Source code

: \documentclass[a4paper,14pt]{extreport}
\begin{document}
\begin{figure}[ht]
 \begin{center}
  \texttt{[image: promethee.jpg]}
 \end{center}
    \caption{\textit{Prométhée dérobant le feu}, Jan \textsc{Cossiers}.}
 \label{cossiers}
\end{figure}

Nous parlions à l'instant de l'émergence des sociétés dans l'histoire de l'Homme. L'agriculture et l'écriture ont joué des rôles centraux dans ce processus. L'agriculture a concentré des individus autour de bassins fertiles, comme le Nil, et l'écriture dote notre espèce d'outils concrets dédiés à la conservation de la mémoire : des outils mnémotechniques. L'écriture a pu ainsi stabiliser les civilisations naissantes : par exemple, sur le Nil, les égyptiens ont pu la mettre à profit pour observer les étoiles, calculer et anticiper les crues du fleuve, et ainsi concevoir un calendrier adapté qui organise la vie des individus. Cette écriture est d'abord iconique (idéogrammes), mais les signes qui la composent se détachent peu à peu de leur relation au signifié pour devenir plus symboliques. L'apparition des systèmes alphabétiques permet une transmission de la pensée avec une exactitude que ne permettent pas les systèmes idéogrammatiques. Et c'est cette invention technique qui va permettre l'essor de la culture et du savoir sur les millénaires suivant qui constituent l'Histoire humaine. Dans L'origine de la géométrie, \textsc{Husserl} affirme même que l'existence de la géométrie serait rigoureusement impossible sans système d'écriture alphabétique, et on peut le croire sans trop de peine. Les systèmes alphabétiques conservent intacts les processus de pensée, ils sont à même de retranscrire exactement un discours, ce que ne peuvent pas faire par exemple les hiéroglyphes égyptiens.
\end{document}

------------------------------

EXERCISE DIRECTIONS | If the string "begin" is in a line of the entries, pick that line out.

ANSWER TO THIS TASK |
\begin{document}
\begin{figure}[ht]
 \begin{center}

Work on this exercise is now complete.